必ずや源氏の世。転覆せんが為に
『許せ、■■。私は、お前が解らんのだ』
……………兄上。───何故。
──平安京、東端。五条大路果ての郊外にて。洛中から些か離れた鴨川の向こう。常であれば賑わいから縁遠い其処に人が集う。
声の一切を発さずに包囲の輪を狭めてゆく。こと怪異殺しに手慣れた源氏武者の集団。包囲対象は一騎。…正しくは、大型の土蜘蛛に騎乗する人型の魔。

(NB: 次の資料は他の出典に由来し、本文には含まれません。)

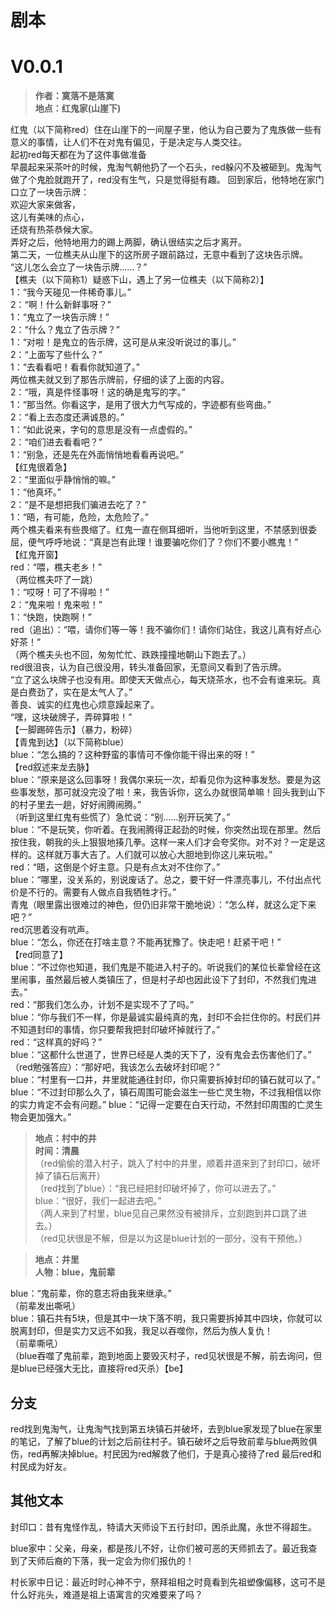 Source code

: # 剧本 
# V0.0.1
> **作者：寞落不是落寞**  
> **地点：红鬼家(山崖下)**
  
红鬼（以下简称red）住在山崖下的一间屋子里，他认为自己要为了鬼族做一些有意义的事情，让人们不在对鬼有偏见，于是决定与人类交往。  
起初red每天都在为了这件事做准备  
早晨起来采茶叶的时候，鬼淘气朝他扔了一个石头，red躲闪不及被砸到。鬼淘气做了个鬼脸就跑开了，red没有生气，只是觉得挺有趣。 
回到家后，他特地在家门口立了一块告示牌：  
欢迎大家来做客，  
这儿有美味的点心，  
还烧有热茶恭候大家。  
弄好之后，他特地用力的踢上两脚，确认很结实之后才离开。  
第二天，一位樵夫从山崖下的这所房子跟前路过，无意中看到了这块告示牌。  
“这儿怎么会立了一块告示牌……？”  
【樵夫（以下简称1）疑惑下山，遇上了另一位樵夫（以下简称2）】  
1：“我今天碰见一件稀奇事儿。”  
2：“啊！什么新鲜事呀？”  
1：“鬼立了一块告示牌！”  
2：“什么？鬼立了告示牌？”  
1：“对啦！是鬼立的告示牌，这可是从来没听说过的事儿。”  
2：“上面写了些什么？”  
1：“去看看吧！看看你就知道了。”  
两位樵夫就又到了那告示牌前，仔细的读了上面的内容。  
2：“哦，真是件怪事呀！这的确是鬼写的字。”  
1：“那当然。你看这字，是用了很大力气写成的，字迹都有些弯曲。”  
2：“看上去态度还满诚恳的。”  
1：“如此说来，字句的意思是没有一点虚假的。”  
2：“咱们进去看看吧？”  
1：“别急，还是先在外面悄悄地看看再说吧。”  
【红鬼很着急】  
2：“里面似乎静悄悄的嘛。”  
1：“他真坏。”  
2：“是不是想把我们骗进去吃了？”  
1：“晤，有可能，危险，太危险了。”  
两个樵夫看来有些畏缩了。红鬼一直在侧耳细听，当他听到这里，不禁感到很委屈，便气呼呼地说：“真是岂有此理！谁要骗吃你们了？你们不要小瞧鬼！”  
【红鬼开窗】  
red：“喂，樵夫老乡！”  
（两位樵夫吓了一跳）  
1：“哎呀！可了不得啦！”  
2：“鬼来啦！鬼来啦！”  
1：“快跑，快跑啊！”  
red（追出）：“喂，请你们等一等！我不骗你们！请你们站住，我这儿真有好点心好茶！”  
（两个樵夫头也不回，匆匆忙忙、跌跌撞撞地朝山下跑去了。）  
red很沮丧，认为自己很没用，转头准备回家，无意间又看到了告示牌。  
“立了这么块牌子也没有用。即使天天做点心，每天烧茶水，也不会有谁来玩。真是白费劲了，实在是太气人了。”  
善良、诚实的红鬼也心烦意躁起来了。  
“嘿，这块破牌子，弄碎算啦！”  
【一脚踢碎告示】（暴力，粉碎）  
【青鬼到达】（以下简称blue）  
blue：“怎么搞的？这种野蛮的事情可不像你能干得出来的呀！”  
【red叙述来龙去脉】  
blue：“原来是这么回事呀！我偶尔来玩一次，却看见你为这种事发愁。要是为这些事发愁，那可就没完没了啦！来，我告诉你，这么办就很简单嘛！回头我到山下的村子里去一趟，好好闹腾闹腾。”  
（听到这里红鬼有些慌了）急忙说：“别……别开玩笑了。”  
blue：“不是玩笑，你听着。在我闹腾得正起劲的时候，你突然出现在那里。然后按住我，朝我的头上狠狠地揍几拳。这样一来人们才会夸奖你。对不对？一定是这样的。这样就万事大吉了。人们就可以放心大胆地到你这儿来玩啦。”  
red：“晤，这倒是个好主意。只是有点太对不住你了。”  
blue：“哪里，没关系的，别说废话了。总之，要干好一件漂亮事儿，不付出点代价是不行的。需要有人做点自我牺牲才行。”  
青鬼（眼里露出很难过的神色，但仍旧非常干脆地说）：“怎么样，就这么定下来吧？”  
red沉思着没有吭声。  
blue：“怎么，你还在打啥主意？不能再犹豫了。快走吧！赶紧干吧！”  
【red同意了】  
blue：“不过你也知道，我们鬼是不能进入村子的。听说我们的某位长辈曾经在这里闹事，虽然最后被人类镇压了，但是村子却也因此设下了封印，不然我们鬼进去。”   
red：“那我们怎么办，计划不是实现不了了吗。”  
blue：“你与我们不一样，你是最诚实最纯真的鬼，封印不会拦住你的。村民们并不知道封印的事情，你只要帮我把封印破坏掉就行了。”  
red：“这样真的好吗？”  
blue：“这都什么世道了，世界已经是人类的天下了，没有鬼会去伤害他们了。”  
（red勉强答应）：“那好吧，我该怎么去破坏封印呢？”  
blue：“村里有一口井，井里就能通往封印，你只需要拆掉封印的镇石就可以了。”  
blue：“不过封印那么久了，镇石周围可能会滋生一些亡灵生物，不过我相信以你的实力肯定不会有问题。”
blue：“记得一定要在白天行动，不然封印周围的亡灵生物会更加强大。”  
  
> **地点：村中的井**  
**时间：清晨**  
（red偷偷的潜入村子，跳入了村中的井里，顺着井道来到了封印口，破坏掉了镇石后离开）  
（red找到了blue）：“我已经把封印破坏掉了，你可以进去了。”  
blue：“很好，我们一起进去吧。”  
（两人来到了村里，blue见自己果然没有被排斥，立刻跑到井口跳了进去。）  
（red见状很是不解，但是以为这是blue计划的一部分，没有干预他。）  
  
> **地点：井里**  
**人物：blue，鬼前辈**   

blue：“鬼前辈，你的意志将由我来继承。”  
（前辈发出嘶吼）    
blue：镇石共有5块，但是其中一块下落不明，我只需要拆掉其中四块，你就可以脱离封印，但是实力又远不如我，我足以吞噬你，然后为族人复仇！  
（前辈嘶吼）  
（blue吞噬了鬼前辈，跑到地面上要毁灭村子，red见状很是不解，前去询问，但是blue已经强大无比，直接将red灭杀）【be】  
  
## 分支
red找到鬼淘气，让鬼淘气找到第五块镇石并破坏，去到blue家发现了blue在家里的笔记，了解了blue的计划之后前往村子。镇石破坏之后导致前辈与blue两败俱伤，red再解决掉blue。村民因为red解救了他们，于是真心接待了red 最后red和村民成为好友。  
  
## 其他文本
封印口：昔有鬼怪作乱，特请大天师设下五行封印，困杀此魔，永世不得超生。  
  
blue家中：父亲，母亲，都是孩儿不好，让你们被可恶的天师抓去了。最近我查到了天师后裔的下落，我一定会为你们报仇的！  
  
村长家中日记：最近时时心神不宁，祭拜祖相之时竟看到先祖塑像偏移，这可不是什么好兆头，难道是祖上语寓言的灾难要来了吗？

【……囲まれたか。成程成程、身の丈三丈を越す大土蜘蛛相手にし、怯えもせぬ。逃げもせぬ、叫びもせぬ。誰一人として毛ほども顔色変わらず太刀を握る。ならば貴様ら、無辜の衆生ではあるまいぞ】
その発言に、威風を以って返す武者達。
「然り、我等源氏武者!世の平安護るべくして左大臣殿に侍る武士、源頼光様の郎党である!大土蜘蛛を駆る魔のモノよ、名乗れ!」
【…源氏。源氏か。この地にも源氏あり。ならば喜べ玖賀耳之笠。我等は共に京にて本懐を為すぞ】
その発破に応えるかのように、声を上げ叫ぶ巨大土蜘蛛。それもまた、大いなる怪異にて人の世に仇為す魔性のもの。ならばそれを駆る者も然らば。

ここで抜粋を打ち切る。